L'obligation de répression qui est
considéré comme un des principes du DIP est incompatible avec
l'amnistie. En effet, suivant l'article 25 du Statut de Rome parlant de la
responsabilité individuelle, il est affirmé que «
1. La Cour est compétente à
l'égard des personnes physiques en vertu du présent Statut.
2. Quiconque commet un crime relevant de la compétence
de la Cour est individuellement responsable et peut être puni
conformément au présent Statut. 3. Aux termes du
présent Statut, une personne est pénalement responsable et peut
être punie pour un crime relevant de la compétence de la Cour si :
a) Elle commet un tel crime, que ce soit individuellement,
conjointement avec une autre personne ou par l'intermédiaire d'une autre
personne, que cette autre personne soit ou non pénalement responsable;
b) Elle ordonne, sollicite ou encourage la commission d'un tel
crime, dès lors qu'il y a commission ou tentative de commission de ce
crime;... ». Les amnisties sont donc dans cette perspective
incompatible au DIP.
Relativement à l'incompatibilité avec le DIH,
celle-ci se fonde sur les violations ou les interprétations
erronées des conventions internationales. En effet, au regard des
articles art. 49, 50, 129 et 146, des quatre conventions de Genève de
1949, les Etats doivent sanctionner pénalement les auteurs des crimes
dans les CAI, ou ceux qui ont donné l'ordre de les commettre Ils doivent
rechercher les personnes soupçonnées d'avoir commis, ou
donné l'ordre de commettre, de telles infractions et les
déférer, quelle que soit leur nationalité, à leurs
propres tribunaux, ou les extrader. Ils doivent également prendre les
mesures nécessaires pour faire cesser toutes les autres infractions aux
Conventions.
Quant à la mauvaise interprétation des
conventions internationales par les Etats, il faut reconnaitre que les Etats se
basent sur l'article 6.5 du PA II des CG pour appliquer les amnisties, alors
même que cet article ne concerne que les CANI. Les différentes
violations du DIH observées doivent nécessairement faire l'objet
d'enquêtes et de poursuites judiciaire de la part des autorités.
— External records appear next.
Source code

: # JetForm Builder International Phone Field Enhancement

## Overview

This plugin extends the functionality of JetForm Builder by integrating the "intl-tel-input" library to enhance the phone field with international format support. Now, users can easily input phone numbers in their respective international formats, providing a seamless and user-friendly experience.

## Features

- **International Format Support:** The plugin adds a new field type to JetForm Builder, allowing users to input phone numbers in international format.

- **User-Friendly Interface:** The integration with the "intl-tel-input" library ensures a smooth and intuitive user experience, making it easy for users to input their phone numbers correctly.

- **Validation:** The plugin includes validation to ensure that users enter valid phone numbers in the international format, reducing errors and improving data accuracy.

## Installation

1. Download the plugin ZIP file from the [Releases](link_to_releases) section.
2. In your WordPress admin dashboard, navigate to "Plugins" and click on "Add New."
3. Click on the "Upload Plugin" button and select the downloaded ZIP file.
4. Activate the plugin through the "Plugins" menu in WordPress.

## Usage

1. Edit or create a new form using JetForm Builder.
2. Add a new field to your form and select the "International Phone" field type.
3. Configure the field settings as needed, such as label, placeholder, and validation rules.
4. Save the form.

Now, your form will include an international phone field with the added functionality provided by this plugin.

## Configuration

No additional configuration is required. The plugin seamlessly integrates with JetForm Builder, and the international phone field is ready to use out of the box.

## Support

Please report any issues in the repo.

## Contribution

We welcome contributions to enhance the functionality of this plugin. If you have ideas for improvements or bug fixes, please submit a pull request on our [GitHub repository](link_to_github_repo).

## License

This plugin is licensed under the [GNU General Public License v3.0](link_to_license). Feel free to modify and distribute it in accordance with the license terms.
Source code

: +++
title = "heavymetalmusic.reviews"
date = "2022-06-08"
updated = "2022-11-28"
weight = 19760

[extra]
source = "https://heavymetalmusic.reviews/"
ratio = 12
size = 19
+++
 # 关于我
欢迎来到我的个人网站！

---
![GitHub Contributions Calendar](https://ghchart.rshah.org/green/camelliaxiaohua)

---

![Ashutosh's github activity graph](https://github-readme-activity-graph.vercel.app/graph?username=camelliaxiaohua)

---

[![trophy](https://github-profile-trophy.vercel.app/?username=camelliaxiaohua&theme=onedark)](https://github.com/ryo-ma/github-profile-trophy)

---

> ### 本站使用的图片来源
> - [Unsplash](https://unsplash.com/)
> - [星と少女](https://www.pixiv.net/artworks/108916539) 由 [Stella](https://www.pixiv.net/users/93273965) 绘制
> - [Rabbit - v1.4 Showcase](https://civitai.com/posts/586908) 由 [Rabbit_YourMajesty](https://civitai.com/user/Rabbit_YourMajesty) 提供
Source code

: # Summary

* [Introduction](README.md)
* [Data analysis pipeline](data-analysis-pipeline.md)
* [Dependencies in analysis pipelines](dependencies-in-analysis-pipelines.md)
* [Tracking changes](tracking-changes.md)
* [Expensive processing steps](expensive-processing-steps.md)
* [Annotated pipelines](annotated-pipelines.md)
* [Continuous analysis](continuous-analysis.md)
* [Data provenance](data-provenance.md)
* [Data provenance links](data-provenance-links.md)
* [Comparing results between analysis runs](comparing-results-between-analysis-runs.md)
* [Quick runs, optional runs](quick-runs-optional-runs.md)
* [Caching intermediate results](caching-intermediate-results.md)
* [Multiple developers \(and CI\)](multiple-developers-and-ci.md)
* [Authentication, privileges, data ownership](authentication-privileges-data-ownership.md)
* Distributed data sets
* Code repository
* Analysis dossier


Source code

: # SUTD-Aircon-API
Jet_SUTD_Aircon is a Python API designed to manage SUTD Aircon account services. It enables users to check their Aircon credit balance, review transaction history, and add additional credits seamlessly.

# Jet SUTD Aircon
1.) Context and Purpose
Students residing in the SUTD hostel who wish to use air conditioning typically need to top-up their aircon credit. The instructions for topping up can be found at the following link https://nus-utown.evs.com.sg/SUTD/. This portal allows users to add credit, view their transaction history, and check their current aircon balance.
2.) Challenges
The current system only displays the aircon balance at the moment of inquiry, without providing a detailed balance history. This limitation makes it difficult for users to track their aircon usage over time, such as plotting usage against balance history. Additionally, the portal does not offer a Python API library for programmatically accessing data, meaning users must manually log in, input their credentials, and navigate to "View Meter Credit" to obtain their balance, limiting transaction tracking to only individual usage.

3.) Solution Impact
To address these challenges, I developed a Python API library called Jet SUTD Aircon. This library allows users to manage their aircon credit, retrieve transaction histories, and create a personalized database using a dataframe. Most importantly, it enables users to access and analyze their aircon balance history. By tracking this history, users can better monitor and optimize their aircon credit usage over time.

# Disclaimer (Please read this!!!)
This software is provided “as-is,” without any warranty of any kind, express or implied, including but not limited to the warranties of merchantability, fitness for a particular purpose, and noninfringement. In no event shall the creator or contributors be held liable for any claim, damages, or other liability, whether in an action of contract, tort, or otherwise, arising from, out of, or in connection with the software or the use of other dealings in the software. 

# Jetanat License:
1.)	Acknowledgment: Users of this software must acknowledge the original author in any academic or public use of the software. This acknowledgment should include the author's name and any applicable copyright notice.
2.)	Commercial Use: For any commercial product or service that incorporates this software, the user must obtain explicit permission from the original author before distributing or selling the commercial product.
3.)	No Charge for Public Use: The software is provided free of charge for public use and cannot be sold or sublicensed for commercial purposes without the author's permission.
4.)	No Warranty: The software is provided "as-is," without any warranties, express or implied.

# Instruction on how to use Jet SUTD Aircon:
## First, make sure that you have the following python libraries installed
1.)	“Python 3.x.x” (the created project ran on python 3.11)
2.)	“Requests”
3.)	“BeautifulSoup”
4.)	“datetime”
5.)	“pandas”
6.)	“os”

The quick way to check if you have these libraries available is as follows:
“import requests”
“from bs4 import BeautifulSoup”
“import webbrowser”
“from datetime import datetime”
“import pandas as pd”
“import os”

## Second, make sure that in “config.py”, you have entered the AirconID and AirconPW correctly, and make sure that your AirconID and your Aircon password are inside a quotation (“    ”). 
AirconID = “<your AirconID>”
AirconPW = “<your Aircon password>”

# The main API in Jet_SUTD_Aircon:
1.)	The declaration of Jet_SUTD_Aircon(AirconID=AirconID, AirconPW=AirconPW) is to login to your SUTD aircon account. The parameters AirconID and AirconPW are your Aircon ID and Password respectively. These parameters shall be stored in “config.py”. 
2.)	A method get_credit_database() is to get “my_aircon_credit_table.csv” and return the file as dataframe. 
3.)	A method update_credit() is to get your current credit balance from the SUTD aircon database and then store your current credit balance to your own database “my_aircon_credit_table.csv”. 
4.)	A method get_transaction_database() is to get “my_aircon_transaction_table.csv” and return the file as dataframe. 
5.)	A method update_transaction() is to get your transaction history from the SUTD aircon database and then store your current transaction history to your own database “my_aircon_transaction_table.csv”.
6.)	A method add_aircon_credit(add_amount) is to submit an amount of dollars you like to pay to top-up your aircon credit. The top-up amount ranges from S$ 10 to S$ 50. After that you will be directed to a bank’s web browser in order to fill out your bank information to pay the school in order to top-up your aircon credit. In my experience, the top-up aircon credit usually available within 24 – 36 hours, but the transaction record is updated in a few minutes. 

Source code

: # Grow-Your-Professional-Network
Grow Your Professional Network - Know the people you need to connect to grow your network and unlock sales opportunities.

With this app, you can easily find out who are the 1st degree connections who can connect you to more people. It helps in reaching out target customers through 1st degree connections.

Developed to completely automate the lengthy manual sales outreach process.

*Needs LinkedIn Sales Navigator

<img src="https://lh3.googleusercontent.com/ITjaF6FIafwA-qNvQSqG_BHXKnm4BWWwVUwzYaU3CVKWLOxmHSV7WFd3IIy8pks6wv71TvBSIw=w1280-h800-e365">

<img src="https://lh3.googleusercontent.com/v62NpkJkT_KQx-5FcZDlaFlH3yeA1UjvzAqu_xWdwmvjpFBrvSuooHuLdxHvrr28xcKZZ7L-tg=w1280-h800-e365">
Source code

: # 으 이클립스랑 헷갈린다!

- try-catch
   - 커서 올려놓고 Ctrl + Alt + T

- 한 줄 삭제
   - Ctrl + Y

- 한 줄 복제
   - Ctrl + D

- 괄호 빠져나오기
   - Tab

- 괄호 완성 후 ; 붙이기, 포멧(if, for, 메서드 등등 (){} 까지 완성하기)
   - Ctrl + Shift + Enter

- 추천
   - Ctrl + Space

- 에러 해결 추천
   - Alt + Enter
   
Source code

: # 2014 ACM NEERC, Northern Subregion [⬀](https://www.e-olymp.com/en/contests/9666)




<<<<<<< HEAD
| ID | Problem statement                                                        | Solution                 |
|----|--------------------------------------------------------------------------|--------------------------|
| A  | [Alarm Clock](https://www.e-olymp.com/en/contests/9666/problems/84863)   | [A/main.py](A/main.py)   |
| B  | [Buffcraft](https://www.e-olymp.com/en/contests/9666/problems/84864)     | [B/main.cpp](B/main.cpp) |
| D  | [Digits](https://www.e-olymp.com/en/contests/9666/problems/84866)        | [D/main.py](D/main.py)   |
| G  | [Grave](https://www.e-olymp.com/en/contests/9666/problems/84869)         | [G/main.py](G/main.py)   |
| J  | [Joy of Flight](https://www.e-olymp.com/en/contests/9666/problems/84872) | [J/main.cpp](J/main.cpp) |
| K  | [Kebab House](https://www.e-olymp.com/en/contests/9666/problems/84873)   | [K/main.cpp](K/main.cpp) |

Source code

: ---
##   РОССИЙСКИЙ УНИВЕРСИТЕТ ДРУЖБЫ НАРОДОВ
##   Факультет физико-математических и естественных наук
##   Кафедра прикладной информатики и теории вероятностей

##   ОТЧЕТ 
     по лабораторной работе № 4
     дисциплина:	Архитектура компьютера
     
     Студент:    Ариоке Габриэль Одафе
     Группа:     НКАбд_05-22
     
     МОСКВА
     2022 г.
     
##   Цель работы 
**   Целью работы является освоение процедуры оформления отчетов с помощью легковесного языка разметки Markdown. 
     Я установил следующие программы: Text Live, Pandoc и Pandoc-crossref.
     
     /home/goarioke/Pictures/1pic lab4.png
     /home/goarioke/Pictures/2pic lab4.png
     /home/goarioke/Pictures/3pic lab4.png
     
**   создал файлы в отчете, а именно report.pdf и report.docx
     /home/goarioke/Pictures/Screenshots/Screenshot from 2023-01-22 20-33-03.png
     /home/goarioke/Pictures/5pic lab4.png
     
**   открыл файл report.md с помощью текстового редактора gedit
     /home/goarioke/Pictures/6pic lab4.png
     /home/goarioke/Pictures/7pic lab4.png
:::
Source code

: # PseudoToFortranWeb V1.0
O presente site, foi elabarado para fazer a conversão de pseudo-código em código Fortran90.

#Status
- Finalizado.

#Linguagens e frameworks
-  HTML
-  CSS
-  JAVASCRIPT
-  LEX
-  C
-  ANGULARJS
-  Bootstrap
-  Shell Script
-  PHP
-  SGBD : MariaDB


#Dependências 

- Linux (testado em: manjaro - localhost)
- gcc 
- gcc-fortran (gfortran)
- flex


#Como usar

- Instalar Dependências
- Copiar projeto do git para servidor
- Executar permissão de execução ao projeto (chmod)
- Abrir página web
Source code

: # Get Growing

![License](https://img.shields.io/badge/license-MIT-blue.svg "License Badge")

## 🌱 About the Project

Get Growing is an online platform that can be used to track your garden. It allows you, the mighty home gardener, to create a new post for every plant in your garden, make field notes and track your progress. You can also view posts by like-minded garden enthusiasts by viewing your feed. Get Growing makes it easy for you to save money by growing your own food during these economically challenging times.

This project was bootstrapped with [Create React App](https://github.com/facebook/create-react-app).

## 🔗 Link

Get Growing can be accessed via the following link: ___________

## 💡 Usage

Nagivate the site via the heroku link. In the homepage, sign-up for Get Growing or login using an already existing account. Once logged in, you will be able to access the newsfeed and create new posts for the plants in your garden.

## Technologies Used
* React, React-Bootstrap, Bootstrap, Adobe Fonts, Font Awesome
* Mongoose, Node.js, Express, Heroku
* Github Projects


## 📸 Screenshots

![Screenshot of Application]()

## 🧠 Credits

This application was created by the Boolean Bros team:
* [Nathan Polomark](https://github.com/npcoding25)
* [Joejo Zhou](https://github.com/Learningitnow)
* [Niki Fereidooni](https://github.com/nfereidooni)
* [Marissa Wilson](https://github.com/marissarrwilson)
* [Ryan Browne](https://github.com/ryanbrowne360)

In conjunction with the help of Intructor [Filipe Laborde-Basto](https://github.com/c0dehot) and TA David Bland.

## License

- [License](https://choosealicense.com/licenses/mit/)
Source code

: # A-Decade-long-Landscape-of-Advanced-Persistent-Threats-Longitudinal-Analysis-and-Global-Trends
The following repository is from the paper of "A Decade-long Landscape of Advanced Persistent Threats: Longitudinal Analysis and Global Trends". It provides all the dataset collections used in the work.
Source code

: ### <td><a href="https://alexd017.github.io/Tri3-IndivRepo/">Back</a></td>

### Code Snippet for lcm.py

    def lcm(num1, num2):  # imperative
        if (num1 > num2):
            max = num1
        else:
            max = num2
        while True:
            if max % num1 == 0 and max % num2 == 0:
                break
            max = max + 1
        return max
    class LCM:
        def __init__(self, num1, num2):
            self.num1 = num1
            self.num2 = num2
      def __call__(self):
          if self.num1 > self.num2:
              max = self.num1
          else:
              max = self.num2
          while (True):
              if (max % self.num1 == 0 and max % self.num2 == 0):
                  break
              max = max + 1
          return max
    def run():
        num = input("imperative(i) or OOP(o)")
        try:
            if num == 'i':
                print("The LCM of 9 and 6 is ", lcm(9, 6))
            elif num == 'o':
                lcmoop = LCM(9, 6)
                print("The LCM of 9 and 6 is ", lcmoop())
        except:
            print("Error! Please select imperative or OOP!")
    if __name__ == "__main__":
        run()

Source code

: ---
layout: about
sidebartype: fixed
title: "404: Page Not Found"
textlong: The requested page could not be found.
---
Toutefois, le DIH coutumier applicable tant dans les CAI que dans les CANI
impose aux États d'enquêter sur tous les crimes de guerre qui
auraient été commis par leurs ressortissants ou leurs forces
armées, ou sur leur territoire, et, le cas échéant, de
poursuivre les
67 Cour interaméricaine des droits de
l'homme, Affaire Velasquez Rodriguez, Arret du 29 juillet 1988, série C,
n4, §172.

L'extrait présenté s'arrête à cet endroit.